- Developer: Imageepoch
- Publisher: Imageepoch
- Artist: Shuji Sogabe
- Writer: Kazushige Nojima
- Platform: PlayStation Portable
- Release: JP: October 4, 2012;
- Genre: Role-playing
- Mode: Single-player

= Sol Trigger =

2012 video game

Sol Trigger (ソールトリガー, Sōru Torigā) is a role-playing video game developed by Imageepoch for the PlayStation Portable. It was released in Japan on October 4, 2012.

==Gameplay==
The game is a turn based RPG. It features gameplay mechanics such as "Sol System", where the players can activate characters' "Sol Power" to activate special moves that become stronger the more they are used. "Sol Power" can also be traded away in order to revive teammates in battle as well, similar to the game Soul Sacrifice. Additional skills can be learned by equipping new weapons.

==Story==
The game is set in a distant future, based around the fictional city "Kaiserhald". In the game's world, "Sol" has the power to create miracles, but is hoarded by Kaiserhald and its "Machine Church". The "Sol Trigger" is a group of people who oppose their corrupt use of the "Sol", and they fight to stop them.

==Development==
A Japanese trademark for the name Sol Trigger was first registered in November 2011, and the game was first announced in May 2012, in an issue of Famitsu. It was revealed to be the company's most expensive, high-budget game ever attempted, and their last game for the PlayStation Portable system. Staff include Shuji Sogabe as character designer, who previously worked on the Persona 4 comic, and Kazushige Nojima as the game scenario writer, who previously wrote parts of Final Fantasy VII and Kingdom Hearts. Anime video scenes were created by J.C.Staff.

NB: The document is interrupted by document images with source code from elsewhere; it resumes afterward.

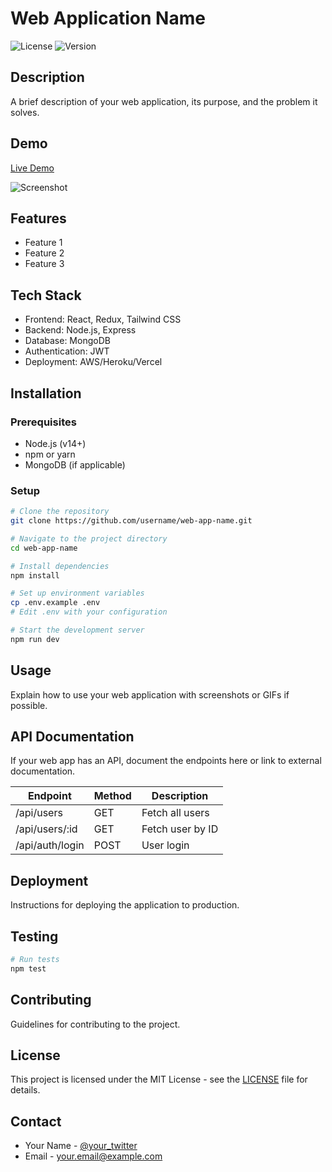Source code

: # Web Application Name

![License](https://img.shields.io/badge/license-MIT-blue.svg)
![Version](https://img.shields.io/badge/version-1.0.0-green.svg)

## Description

A brief description of your web application, its purpose, and the problem it solves.

## Demo

[Live Demo](https://your-demo-link.com)

![Screenshot](path/to/screenshot.png)

## Features

- Feature 1
- Feature 2
- Feature 3

## Tech Stack

- Frontend: React, Redux, Tailwind CSS
- Backend: Node.js, Express
- Database: MongoDB
- Authentication: JWT
- Deployment: AWS/Heroku/Vercel

## Installation

### Prerequisites

- Node.js (v14+)
- npm or yarn
- MongoDB (if applicable)

### Setup

```bash
# Clone the repository
git clone https://github.com/username/web-app-name.git

# Navigate to the project directory
cd web-app-name

# Install dependencies
npm install

# Set up environment variables
cp .env.example .env
# Edit .env with your configuration

# Start the development server
npm run dev
```

## Usage

Explain how to use your web application with screenshots or GIFs if possible.

## API Documentation

If your web app has an API, document the endpoints here or link to external documentation.

| Endpoint | Method | Description |
|----------|--------|-------------|
| /api/users | GET | Fetch all users |
| /api/users/:id | GET | Fetch user by ID |
| /api/auth/login | POST | User login |

## Deployment

Instructions for deploying the application to production.

## Testing

```bash
# Run tests
npm test
```

## Contributing

Guidelines for contributing to the project.

## License

This project is licensed under the MIT License - see the [LICENSE](LICENSE) file for details.

## Contact

- Your Name - [@your_twitter](https://twitter.com/your_twitter)
- Email - your.email@example.com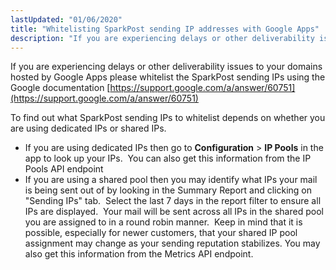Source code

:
 ```yaml
---
lastUpdated: "01/06/2020"
title: "Whitelisting SparkPost sending IP addresses with Google Apps"
description: "If you are experiencing delays or other deliverability issues to your domains hosted by Google Apps please whitelist the Spark Post sending I Ps using the Google documentation https support google com a answer 60751 To find out what Spark Post sending I Ps to whitelist depends on whether you..."
---
```


If you are experiencing delays or other deliverability issues to your domains hosted by Google Apps please whitelist the SparkPost sending IPs using the Google documentation [https://support.google.com/a/answer/60751](https://support.google.com/a/answer/60751) 

To find out what SparkPost sending IPs to whitelist depends on whether you are using dedicated IPs or shared IPs.

* If you are using dedicated IPs then go to **Configuration** > **IP Pools** in the app to look up your IPs.  You can also get this information from the IP Pools API endpoint
* If you are using a shared pool then you may identify what IPs your mail is being sent out of by looking in the Summary Report and clicking on "Sending IPs" tab.  Select the last 7 days in the report filter to ensure all IPs are displayed.  Your mail will be sent across all IPs in the shared pool you are assigned to in a round robin manner.  Keep in mind that it is possible, especially for newer customers, that your shared IP pool assignment may change as your sending reputation stabilizes. You may also get this information from the Metrics API endpoint.
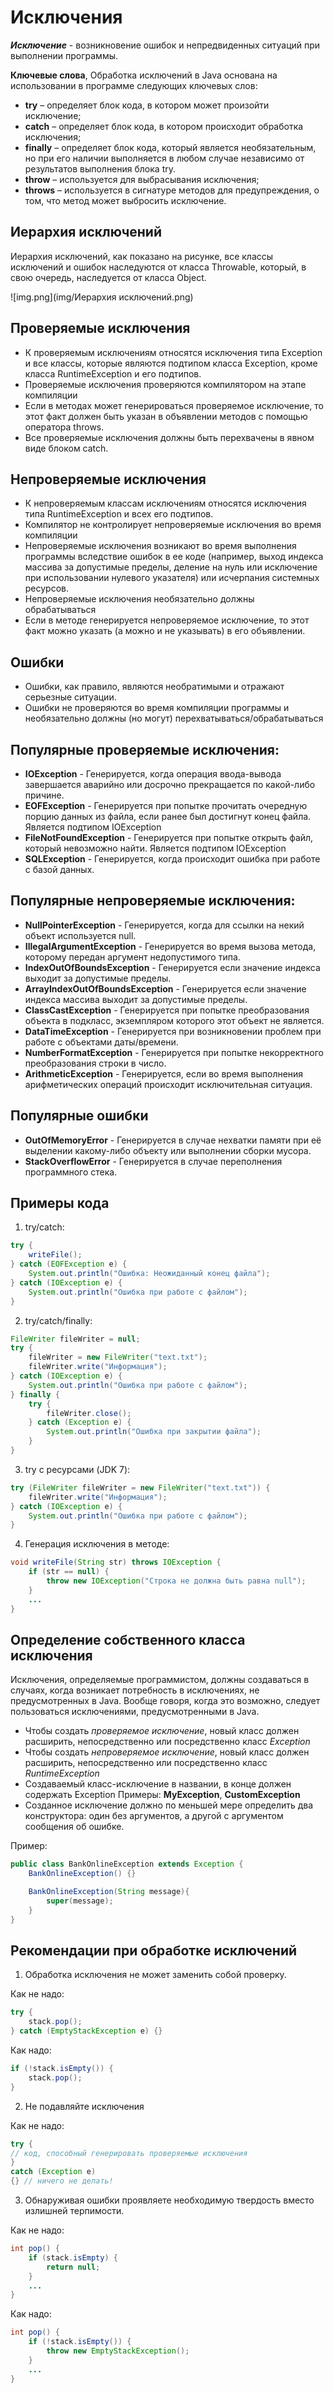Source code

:# Исключения

**_Исключение_** _-_ возникновение ошибок и непредвиденных ситуаций при выполнении программы.

**Ключевые слова**, Обработка исключений в Java основана на использовании в программе следующих ключевых слов:

- **try** – определяет блок кода, в котором может произойти исключение;
- **catch** – определяет блок кода, в котором происходит обработка исключения;
- **finally** – определяет блок кода, который является необязательным, но при его наличии выполняется
  в любом случае независимо от результатов выполнения блока try.
- **throw** – используется для выбрасывания исключения;
- **throws** – используется в сигнатуре методов для предупреждения, о том, что метод может выбросить исключение.

## Иерархия исключений

Иерархия исключений, как показано на рисунке, все классы исключений и ошибок наследуются от класса Throwable,
который, в свою очередь, наследуется от класса Object.

![img.png](img/Иерархия исключений.png)

## Проверяемые исключения

- К проверяемым исключениям относятся исключения типа Exception и все классы, которые являются
  подтипом класса Exception, кроме класса RuntimeException и его подтипов.
- Проверяемые исключения проверяются компилятором на этапе компиляции
- Если в методах может генерироваться проверяемое исключение, то этот факт должен быть указан
  в объявлении методов с помощью оператора throws.
- Все проверяемые исключения должны быть перехвачены в явном виде блоком catch.

## Непроверяемые исключения

- К непроверяемым классам исключениям относятся исключения типа RuntimeException и всех его подтипов.
- Компилятор не контролирует непроверяемые исключения во время компиляции
- Непроверяемые исключения возникают во время выполнения программы вследствие ошибок в ее
  коде (например, выход индекса массива за допустимые пределы, деление на нуль или исключение
  при использовании нулевого указателя) или исчерпания системных ресурсов.
- Непроверяемые исключения необязательно должны обрабатываться
- Если в методе генерируется непроверяемое исключение, то этот факт можно указать (а можно и не указывать) в его
  объявлении.

## Ошибки

- Ошибки, как правило, являются необратимыми и отражают серьезные ситуации.
- Ошибки не проверяются во время компиляции программы и необязательно должны (но могут) перехватываться/обрабатываться

## Популярные проверяемые исключения:

* **IOException** - Генерируется, когда операция ввода-вывода завершается аварийно или досрочно прекращается по какой-либо причине.
* **EOFException** - Генерируется при попытке прочитать очередную порцию данных из файла, если ранее был достигнут конец файла.
Является подтипом IOException
* **FileNotFoundException** - Генерируется при попытке открыть файл, который невозможно найти. Является подтипом IOException
* **SQLException** - Генерируется, когда происходит ошибка при работе с базой данных.

## Популярные непроверяемые исключения:

* **NullPointerException** - Генерируется, когда для ссылки на некий объект используется null.
* **IllegalArgumentException** - Генерируется во время вызова метода, которому передан аргумент недопустимого типа.
* **IndexOutOfBoundsException** - Генерируется если значение индекса выходит за допустимые пределы.
* **ArrayIndexOutOfBoundsException** - Генерируется если значение индекса массива выходит за допустимые пределы.
* **ClassCastException** - Генерируется при попытке преобразования объекта в подкласс, экземпляром которого этот объект не является.
* **DataTimeException** - Генерируется при возникновении проблем при работе с объектами даты/времени.
* **NumberFormatException** - Генерируется при попытке некорректного преобразования строки в число.
* **ArithmeticException** - Генерируется, если во время выполнения арифметических операций происходит исключительная ситуация.

## Популярные ошибки

* **OutOfMemoryError** - Генерируется в случае нехватки памяти при её выделении какому-либо объекту или выполнении
  сборки мусора.
* **StackOverflowError** - Генерируется в случае переполнения программного стека.

## Примеры кода

1. try/catch:

```java
try {
    writeFile();
} catch (EOFException e) {
    System.out.println("Ошибка: Неожиданный конец файла");
} catch (IOException e) {
    System.out.println("Ошибка при работе с файлом");
}
```

2. try/catch/finally:

```java
FileWriter fileWriter = null;
try {
    fileWriter = new FileWriter("text.txt");
    fileWriter.write("Информация");
} catch (IOException e) {
    System.out.println("Ошибка при работе с файлом");
} finally {
    try {
        fileWriter.close();
    } catch (Exception e) {
        System.out.println("Ошибка при закрытии файла");
    }
}
```

3. try с ресурсами (JDK 7):

```java
try (FileWriter fileWriter = new FileWriter("text.txt")) {
    fileWriter.write("Информация");
} catch (IOException e) {
    System.out.println("Ошибка при работе с файлом");
}
```

4. Генерация исключения в методе:

```java
void writeFile(String str) throws IOException {
    if (str == null) {
        throw new IOException("Строка не должна быть равна null");
    }
    ...
}
```

## Определение собственного класса исключения

Исключения, определяемые программистом, должны создаваться в случаях, когда возникает потребность в исключениях, 
не предусмотренных в Java. Вообще говоря, когда это возможно, следует пользоваться исключениями, предусмотренными 
в Java.

- Чтобы создать _проверяемое исключение_, новый класс должен расширить, непосредственно или посредственно 
класс _Exception_
- Чтобы создать _непроверяемое исключение_, новый класс должен расширить, непосредственно или посредственно класс 
_RuntimeException_
- Создаваемый класс-исключение в названии, в конце должен содержать Exception
  Примеры: **MyException**, **CustomException**
- Созданное исключение должно по меньшей мере определить два конструктора: один без аргументов, 
а другой с аргументом сообщения об ошибке.

Пример:

```java
public class BankOnlineException extends Exception {
    BankOnlineException() {}

    BankOnlineException(String message){
        super(message);
    }
}
```

## Рекомендации при обработке исключений

1. Обработка исключения не может заменить собой проверку.

Как не надо:

```java
try {
    stack.pop();
} catch (EmptyStackException e) {}
```

Как надо:

```java
if (!stack.isEmpty()) {
    stack.pop();
}
```

2. Не подавляйте исключения

Как не надо:

```java
try {
// код, способный генерировать проверяемые исключения
}
catch (Exception е)
{} // ничего не делать!
```

3. Обнаруживая ошибки проявляете необходимую твердость вместо излишней терпимости.

Как не надо:

```java
int pop() {
    if (stack.isEmpty) {
        return null;
    }
    ...
}
```

Как надо:

```java
int pop() {
    if (!stack.isEmpty()) {
        throw new EmptyStackException();
    }
    ...
}
```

Originally scheduled to be released on August 30, 2012, it was later delayed to October 4, upon request of retailers, who claimed that there were already too many games releasing on that date in Japan. A demo of the game was released for download on the Japanese PlayStation Store in July 2012.

To promote the game's release, a mini web browser game, Sol Trigger Training School, was released. The game was a one-on-one fighting game, played by clicking a mouse as fast as possible. Password could be received to unlock bonus features in Sol Trigger.

===Localization===
While the game was not announced in any other regions, some journalists speculated an English release could happen due to developer Imageepoch's past efforts to work with American publishers, such as Atlus (Luminous Arc and Luminous Arc 2), Aksys Games (Fate/Extra), and NIS America (Black Rock Shooter: The Game). However, sources such as Kotaku feared it may not be released into other regions due to the PlayStation Portable no longer being an active video game platform in North American or European regions by 2012. Siliconera felt there may be hope for localization due to Imageepoch registering the Japanese trademark for the game's title in Japanese and English. As of 2018, the game has not been released in any other region.

==Sales and legacy==
As of mid-October, the game had sold 52,234 copies in Japan.

Ryoei Mikage, founder and CEO of Imageepoch, said he is interested in the possibility of making a sequel to the game. "Cyril", a character from the game, was made available as a playable character in another Imageepoch game, Chevalier Saga Tactics, when playing a special Sol Trigger themed mission.